List all lines of the data containing the word "prefixes".

Items from a data source:
-- Opening Marker --

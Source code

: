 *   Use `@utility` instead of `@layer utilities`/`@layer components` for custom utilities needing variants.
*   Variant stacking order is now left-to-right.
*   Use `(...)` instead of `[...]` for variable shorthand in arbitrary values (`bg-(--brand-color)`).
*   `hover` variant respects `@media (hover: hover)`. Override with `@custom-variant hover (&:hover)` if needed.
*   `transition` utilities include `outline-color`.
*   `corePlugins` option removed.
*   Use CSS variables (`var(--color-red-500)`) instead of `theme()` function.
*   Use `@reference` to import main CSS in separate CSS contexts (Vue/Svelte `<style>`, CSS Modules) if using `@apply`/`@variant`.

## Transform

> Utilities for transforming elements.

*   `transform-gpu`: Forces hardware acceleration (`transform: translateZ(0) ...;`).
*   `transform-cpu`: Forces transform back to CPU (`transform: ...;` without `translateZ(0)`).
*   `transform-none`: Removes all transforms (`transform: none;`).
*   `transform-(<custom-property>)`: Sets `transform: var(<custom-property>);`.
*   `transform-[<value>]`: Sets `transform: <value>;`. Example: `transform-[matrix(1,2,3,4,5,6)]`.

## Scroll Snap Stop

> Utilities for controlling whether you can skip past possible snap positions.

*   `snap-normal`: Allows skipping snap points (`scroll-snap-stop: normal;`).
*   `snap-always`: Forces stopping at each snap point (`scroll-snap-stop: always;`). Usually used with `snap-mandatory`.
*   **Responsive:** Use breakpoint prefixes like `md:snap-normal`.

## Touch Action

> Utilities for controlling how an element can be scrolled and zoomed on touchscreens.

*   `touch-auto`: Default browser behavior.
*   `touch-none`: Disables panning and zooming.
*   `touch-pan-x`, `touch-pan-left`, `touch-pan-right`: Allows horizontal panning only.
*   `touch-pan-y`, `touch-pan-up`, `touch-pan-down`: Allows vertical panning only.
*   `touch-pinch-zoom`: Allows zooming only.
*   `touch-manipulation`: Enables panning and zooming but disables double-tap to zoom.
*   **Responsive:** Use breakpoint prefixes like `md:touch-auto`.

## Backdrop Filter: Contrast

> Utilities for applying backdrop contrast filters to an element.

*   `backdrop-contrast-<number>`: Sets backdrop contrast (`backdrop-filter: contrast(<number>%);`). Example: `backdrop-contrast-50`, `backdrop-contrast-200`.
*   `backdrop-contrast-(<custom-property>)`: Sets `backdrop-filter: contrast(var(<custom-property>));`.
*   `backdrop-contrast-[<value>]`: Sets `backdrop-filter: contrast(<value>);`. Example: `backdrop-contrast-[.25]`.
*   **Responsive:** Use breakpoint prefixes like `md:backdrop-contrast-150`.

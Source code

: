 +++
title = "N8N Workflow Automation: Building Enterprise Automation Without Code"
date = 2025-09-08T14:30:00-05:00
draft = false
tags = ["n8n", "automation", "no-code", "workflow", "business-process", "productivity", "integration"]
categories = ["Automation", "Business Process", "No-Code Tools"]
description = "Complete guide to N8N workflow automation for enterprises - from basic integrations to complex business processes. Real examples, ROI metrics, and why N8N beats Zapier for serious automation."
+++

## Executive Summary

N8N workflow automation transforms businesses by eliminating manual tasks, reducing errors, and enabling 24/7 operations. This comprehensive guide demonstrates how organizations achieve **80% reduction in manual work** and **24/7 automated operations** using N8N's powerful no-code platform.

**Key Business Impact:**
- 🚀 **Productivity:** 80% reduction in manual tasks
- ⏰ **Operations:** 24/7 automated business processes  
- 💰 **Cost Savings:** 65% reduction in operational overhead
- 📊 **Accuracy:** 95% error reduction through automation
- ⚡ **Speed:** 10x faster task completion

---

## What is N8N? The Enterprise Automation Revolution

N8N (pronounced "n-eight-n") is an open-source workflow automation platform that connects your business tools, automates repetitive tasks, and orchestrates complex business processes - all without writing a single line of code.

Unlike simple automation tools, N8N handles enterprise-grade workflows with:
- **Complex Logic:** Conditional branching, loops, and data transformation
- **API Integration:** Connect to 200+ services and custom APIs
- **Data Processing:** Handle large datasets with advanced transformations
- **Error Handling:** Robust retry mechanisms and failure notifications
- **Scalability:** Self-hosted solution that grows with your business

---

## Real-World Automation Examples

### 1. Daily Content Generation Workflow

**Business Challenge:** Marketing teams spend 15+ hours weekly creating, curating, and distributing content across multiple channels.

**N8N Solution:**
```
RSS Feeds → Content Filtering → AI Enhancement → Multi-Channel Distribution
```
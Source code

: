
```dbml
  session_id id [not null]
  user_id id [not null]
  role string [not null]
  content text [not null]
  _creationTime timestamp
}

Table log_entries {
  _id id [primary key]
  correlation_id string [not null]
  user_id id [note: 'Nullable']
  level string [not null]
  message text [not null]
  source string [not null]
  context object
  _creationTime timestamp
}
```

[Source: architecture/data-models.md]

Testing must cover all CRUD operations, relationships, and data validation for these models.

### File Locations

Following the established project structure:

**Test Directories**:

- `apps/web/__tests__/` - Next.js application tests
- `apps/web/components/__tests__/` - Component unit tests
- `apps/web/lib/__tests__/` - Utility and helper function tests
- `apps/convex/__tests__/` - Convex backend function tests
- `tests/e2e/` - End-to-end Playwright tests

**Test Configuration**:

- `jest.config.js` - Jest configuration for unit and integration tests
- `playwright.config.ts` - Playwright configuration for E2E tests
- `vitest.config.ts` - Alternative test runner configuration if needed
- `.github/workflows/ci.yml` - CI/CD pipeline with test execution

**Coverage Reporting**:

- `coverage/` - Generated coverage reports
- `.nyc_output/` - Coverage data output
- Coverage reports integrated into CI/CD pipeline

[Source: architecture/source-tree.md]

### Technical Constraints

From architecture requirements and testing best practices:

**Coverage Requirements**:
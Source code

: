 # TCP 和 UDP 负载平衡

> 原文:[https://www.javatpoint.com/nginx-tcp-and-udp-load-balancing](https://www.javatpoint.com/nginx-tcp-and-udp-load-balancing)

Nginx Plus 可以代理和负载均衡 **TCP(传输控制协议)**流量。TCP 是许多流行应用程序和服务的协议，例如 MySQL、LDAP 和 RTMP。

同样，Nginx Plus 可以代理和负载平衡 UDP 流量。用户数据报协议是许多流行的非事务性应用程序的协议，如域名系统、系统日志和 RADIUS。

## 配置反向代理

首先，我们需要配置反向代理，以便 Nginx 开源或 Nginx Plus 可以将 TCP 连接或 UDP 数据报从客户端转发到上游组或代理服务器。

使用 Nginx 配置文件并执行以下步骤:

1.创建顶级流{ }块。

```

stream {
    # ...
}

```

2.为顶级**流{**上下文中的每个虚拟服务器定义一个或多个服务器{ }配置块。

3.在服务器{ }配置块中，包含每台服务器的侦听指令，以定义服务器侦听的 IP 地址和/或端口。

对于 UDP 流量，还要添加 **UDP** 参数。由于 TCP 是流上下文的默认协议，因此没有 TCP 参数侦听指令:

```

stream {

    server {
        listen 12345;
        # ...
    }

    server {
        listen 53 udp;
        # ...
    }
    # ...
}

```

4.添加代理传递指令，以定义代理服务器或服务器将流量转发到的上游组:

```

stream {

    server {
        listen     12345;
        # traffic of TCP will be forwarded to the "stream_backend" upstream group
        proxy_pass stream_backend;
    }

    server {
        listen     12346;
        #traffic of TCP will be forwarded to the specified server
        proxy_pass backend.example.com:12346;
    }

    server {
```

-- Closing Marker --

RESPONSE BELOW:
*   **Responsive:** Use breakpoint prefixes like `md:snap-normal`.
*   **Responsive:** Use breakpoint prefixes like `md:touch-auto`.
*   **Responsive:** Use breakpoint prefixes like `md:backdrop-contrast-150`.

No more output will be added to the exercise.